Scot Greenwell directed “I Think He’s Completely Underrated as a Director,” by Tim Brickley, which is about a group of people waiting in line at a post office during which the conversation turns to Kevin Costner; “Too Soon?,” by Lauren E. Thorne, which deals with two speed dating couples; and “Homecoming,” by Claire Wilcher, which features a woman at a Colts game who is disappointed when instead of winning an SUV, her prize is her returning vet husband.

A finale play titled “First Day on the Internet” which was written and directed by #1MPF’s D’Andrea tells the story of a man who teaches a clueless young woman who had never been online to use the internet. Despite the man warning her not to click on certain links, she manages to access multiple obnoxious pop up advertisements which are played by the entire cast. It was a brilliant flourish to an evening of theater that not only showcased Indianapolis’ talented playwrights and directors but also its impressive acting pool which shows no sign of diminishing.
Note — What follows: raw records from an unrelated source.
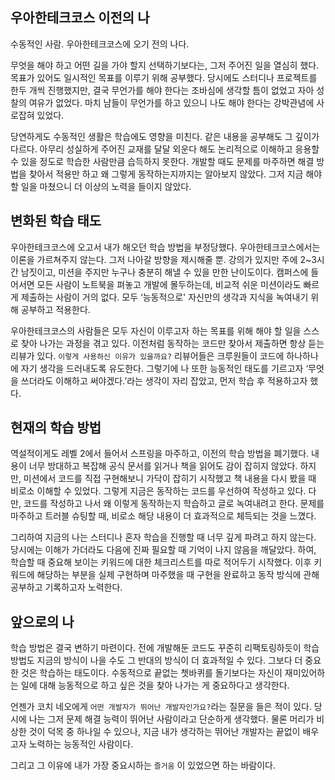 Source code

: ## 우아한테크코스 이전의 나

수동적인 사람. 우아한테크코스에 오기 전의 나다.

무엇을 해야 하고 어떤 길을 가야 할지 선택하기보다는, 그저 주어진 일을 열심히 했다. 목표가 있어도 일시적인 목표를 이루기 위해 공부했다. 당시에도 스터디나 프로젝트를 한두 개씩 진행했지만, 결국 무언가를 해야 한다는 조바심에 생각할 틈이 없었고 자아 성찰의 여유가 없었다. 마치 남들이 무언가를 하고 있으니 나도 해야 한다는 강박관념에 사로잡혀 있었다.

당연하게도 수동적인 생활은 학습에도 영향을 미친다. 같은 내용을 공부해도 그 깊이가 다르다. 아무리 성실하게 주어진 교재를 달달 외운다 해도 논리적으로 이해하고 응용할 수 있을 정도로 학습한 사람만큼 습득하지 못한다. 개발할 때도 문제를 마주하면 해결 방법을 찾아서 적용만 하고 왜 그렇게 동작하는지까지는 알아보지 않았다. 그저 지금 해야 할 일을 마쳤으니 더 이상의 노력을 들이지 않았다.

## 변화된 학습 태도

우아한테크코스에 오고서 내가 해오던 학습 방법을 부정당했다. 우아한테크코스에서는 이론을 가르쳐주지 않는다. 그저 나아갈 방향을 제시해줄 뿐. 강의가 있지만 주에 2~3시간 남짓이고, 미션을 주지만 누구나 충분히 해낼 수 있을 만한 난이도이다. 캠퍼스에 들어서면 모든 사람이 노트북을 펴놓고 개발에 몰두하는데, 비교적 쉬운 미션이라도 빠르게 제출하는 사람이 거의 없다. 모두 ‘능동적으로' 자신만의 생각과 지식을 녹여내기 위해 공부하고 적용한다. 

우아한테크코스의 사람들은 모두 자신이 이루고자 하는 목표를 위해 해야 할 일을 스스로 찾아 나가는 과정을 겪고 있다. 이전처럼 동작하는 코드만 찾아서 제출하면 항상 듣는 리뷰가 있다. `이렇게 사용하신 이유가 있을까요?` 리뷰어들은 크루원들이 코드에 하나하나에 자기 생각을 드러내도록 유도한다. 그렇기에 나 또한 능동적인 태도를 기르고자 ‘무엇을 쓰더라도 이해하고 써야겠다.’라는 생각이 자리 잡았고, 먼저 학습 후 적용하고자 했다.

## 현재의 학습 방법

역설적이게도 레벨 2에서 들어서 스프링을 마주하고, 이전의 학습 방법을 폐기했다. 내용이 너무 방대하고 복잡해 공식 문서를 읽거나 책을 읽어도 감이 잡히지 않았다. 하지만, 미션에서 코드를 직접 구현해보니 가닥이 잡히기 시작했고 책 내용을 다시 봤을 때 비로소 이해할 수 있었다. 그렇게 지금은 동작하는 코드를 우선하여 작성하고 있다. 다만, 코드를 작성하고 나서 왜 이렇게 동작하는지 학습하고 글로 녹여내려고 한다. 문제를 마주하고 트러블 슈팅할 때, 비로소 해당 내용이 더 효과적으로 체득되는 것을 느꼈다.

그리하여 지금의 나는 스터디나 혼자 학습을 진행할 때 너무 깊게 파려고 하지 않는다. 당시에는 이해가 가더라도 다음에 진짜 필요할 때 기억이 나지 않음을 깨달았다. 하여, 학습할 때 중요해 보이는 키워드에 대한 체크리스트를 따로 적어두기 시작했다. 이후 키워드에 해당하는 부분을 실제 구현하며 마주했을 때 구현을 완료하고 동작 방식에 관해 공부하고 기록하고자 노력한다.

## 앞으로의 나

학습 방법은 결국 변하기 마련이다. 전에 개발해둔 코드도 꾸준히 리팩토링하듯이 학습 방법도 지금의 방식이 나을 수도 그 반대의 방식이 더 효과적일 수 있다. 그보다 더 중요한 것은 학습하는 태도이다. 수동적으로 끝없는 쳇바퀴를 돌기보다는 자신이 재미있어하는 일에 대해 능동적으로 하고 싶은 것을 찾아 나가는 게 중요하다고 생각한다. 

언젠가 코치 네오에게 `어떤 개발자가 뛰어난 개발자인가요?`라는 질문을 들은 적이 있다. 당시에 나는 그저 문제 해결 능력이 뛰어난 사람이라고 단순하게 생각했다. 물론 머리가 비상한 것이 덕목 중 하나일 수 있으나, 지금 내가 생각하는 뛰어난 개발자는 끝없이 배우고자 노력하는 능동적인 사람이다.

그리고 그 이유에 내가 가장 중요시하는 `즐거움` 이 있었으면 하는 바람이다.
According to D’Andrea, the festival is in its eighth year. Hopefully, the Phoenix Theatre’s partnership with the #1MPF will continue so that it becomes an annual Indy affair. Based on the results of the 2014 Basile Indianapolis One-Minute Play Festival, it’s an event that has the potential to become yet another of the city’s cultural traditions and attractions and another opportunity for the local theater community to shine.